I want to see your spanking story to this scene.
Mon fessée avec La Pagaie
In our home that consistency is bedtime.
Sports, homework, after school activities, bible study- Maman says all of it has its place to keep me on track. “It’s a tough life she has, and we’re tough on her. She’s so sweet… But she will learn to mind, Par Dieu…” Ma Mére mentioned, mildly bragging with pride in her voice.
Bedtime is our consistency. Sometimes a swat on my derrière can be delivered on the spot, or a quick leathering can be given in short order; but when real discipline is to be served, I always taste it at bedtime.
In our home, pour une fessée, we use a paddle. Its a sign of ma Mère’s authority. At a glance, La Pagaie is nothing intimidating to those who haven’t felt its heavy oak sting.
La Pagaie hangs on the inside of my door. It’s absence from its place of oppression is an intrusion on the day. An ever-lasting cloud that hangs over me until bedtime.
The absence of La Pagaie’s overwatch of my room becomes a portent when when its instead found hanging in the hallway.
When I walk up the creaky, old stairs opposite my room at the end of the hall, the small outline of La Pagaie is a sentence passed down from the highest authority in the home.
In those moments, I feel small. The day becomes exhaustingly long no matter the time, and the hallway to my room (and towards La Pagaie) becomes a highway.
When bedtime slowly creeps in, the sun having set, I walk with a light touch on the hardwood, La Pagaie looming larger and larger as I close the distance with my fate.
I cross the threshold into my room and quickly close the door. The whole home knows.

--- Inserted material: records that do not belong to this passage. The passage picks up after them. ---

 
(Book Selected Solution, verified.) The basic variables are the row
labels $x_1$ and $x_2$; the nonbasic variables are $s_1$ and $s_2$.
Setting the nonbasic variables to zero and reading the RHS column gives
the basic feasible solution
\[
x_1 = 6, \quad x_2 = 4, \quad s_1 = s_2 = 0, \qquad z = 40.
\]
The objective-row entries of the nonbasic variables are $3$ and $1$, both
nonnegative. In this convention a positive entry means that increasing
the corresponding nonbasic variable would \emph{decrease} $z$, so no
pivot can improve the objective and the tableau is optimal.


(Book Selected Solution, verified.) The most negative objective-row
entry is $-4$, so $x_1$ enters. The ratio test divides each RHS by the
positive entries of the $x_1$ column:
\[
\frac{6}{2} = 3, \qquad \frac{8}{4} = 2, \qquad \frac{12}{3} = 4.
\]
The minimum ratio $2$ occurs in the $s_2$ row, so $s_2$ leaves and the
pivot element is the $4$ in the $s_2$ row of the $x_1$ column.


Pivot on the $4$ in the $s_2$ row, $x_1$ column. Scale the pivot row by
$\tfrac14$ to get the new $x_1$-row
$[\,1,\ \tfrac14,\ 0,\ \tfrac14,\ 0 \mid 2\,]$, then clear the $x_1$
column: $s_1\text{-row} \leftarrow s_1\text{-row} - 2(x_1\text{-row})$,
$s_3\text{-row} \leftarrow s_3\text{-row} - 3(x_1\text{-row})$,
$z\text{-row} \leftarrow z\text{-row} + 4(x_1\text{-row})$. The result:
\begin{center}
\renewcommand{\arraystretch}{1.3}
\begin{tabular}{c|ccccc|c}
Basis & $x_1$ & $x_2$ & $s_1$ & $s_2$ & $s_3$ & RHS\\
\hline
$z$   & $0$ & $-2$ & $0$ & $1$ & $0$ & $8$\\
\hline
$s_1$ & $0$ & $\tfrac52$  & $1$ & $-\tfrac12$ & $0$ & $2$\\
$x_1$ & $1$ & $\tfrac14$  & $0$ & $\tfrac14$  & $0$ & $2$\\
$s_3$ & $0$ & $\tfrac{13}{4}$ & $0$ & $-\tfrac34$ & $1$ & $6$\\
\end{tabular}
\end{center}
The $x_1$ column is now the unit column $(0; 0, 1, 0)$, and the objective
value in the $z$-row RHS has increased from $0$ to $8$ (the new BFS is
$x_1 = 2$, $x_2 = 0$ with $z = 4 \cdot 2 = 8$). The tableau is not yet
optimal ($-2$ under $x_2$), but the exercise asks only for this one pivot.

I quickly undress and put on my nightie and panties- full well knowing neither will protect my bottom. I solemnly await ma Mère.
At precisely 8:45, my heart races. The door clicks and slowly swings open, ma belle mère floats into the room with her own night gown, her long brown hair flowing and the brown paddle in her hand ready for its purpose.
I know my sin, but she minces no words. “Honore ta mère.” Simple, strict, but serene. A motherly firmness. A refusal to accept a malcontent; a trigger pulled to a tantrum.
I croak out, “Je suis tellement désolé, Maman.”
A simple gesture commands me, and I obey. A wash of emotions comes over me- fear, anger, and sheer sadness. I hold my breath.
I bend over my bed, laying out so my derrière is rounded as a full moon.
I feel the wood of La Pagaie against my nightie. I feel the hard wood board leave my bottom, only for the two to be reintroduced at break-neck speed.
The swat hurts.
Badly.
“Par Dieu!”
I gasp, only to rapidly feel the paddle lift and fall, a quick march’s pace dictating the devastation of my derrière.
I rapidly lose count by cinq, as swats fall like rain. Tears well and then stream like the Siene. I grip my sheets, small cries echoing out.
Suddenly, a flow of cool air hits my stung skin- nearly a breath of fresh air to my scorched derrière.
La Pagaie introduces itself to the thin fabric of my panties, the cadence picked up with vigor…
And with some noticibly harder swats.
The sting builds and I clench, tensing my body as the searing pain builds- swats punctuating sobs.
Finally, the rapid fall of La Pagaie ends my pennace.
Maman gives me a moment, rubbing the small of my back, and I push myself off onto the floor while she sits, holding my hands as I sob to her.
“Shhh Mon chou,” she says sweetly. “C’est terminé, c’est terminé.”
She leans to me and we embrace.“Je’t'aime mon chouchou,” she says with conviction.
“Je’t’aime maman,” I sob, collecting my thoughts as adrenaline pumps through me.
She kisses me, and I rise through her arms to climb into bed. Ma Mère collects la Pagaie, and blows a kiss as she leaves my room, turning off the lights.
I cuddle into my sheets, not ready to have the cold fabric touch my hot derrière.
My eyes grow heavy, and I feel the weight of the world lift, forgiven and feeling lighter.
Mon fessée avec La Pagaie est terminée.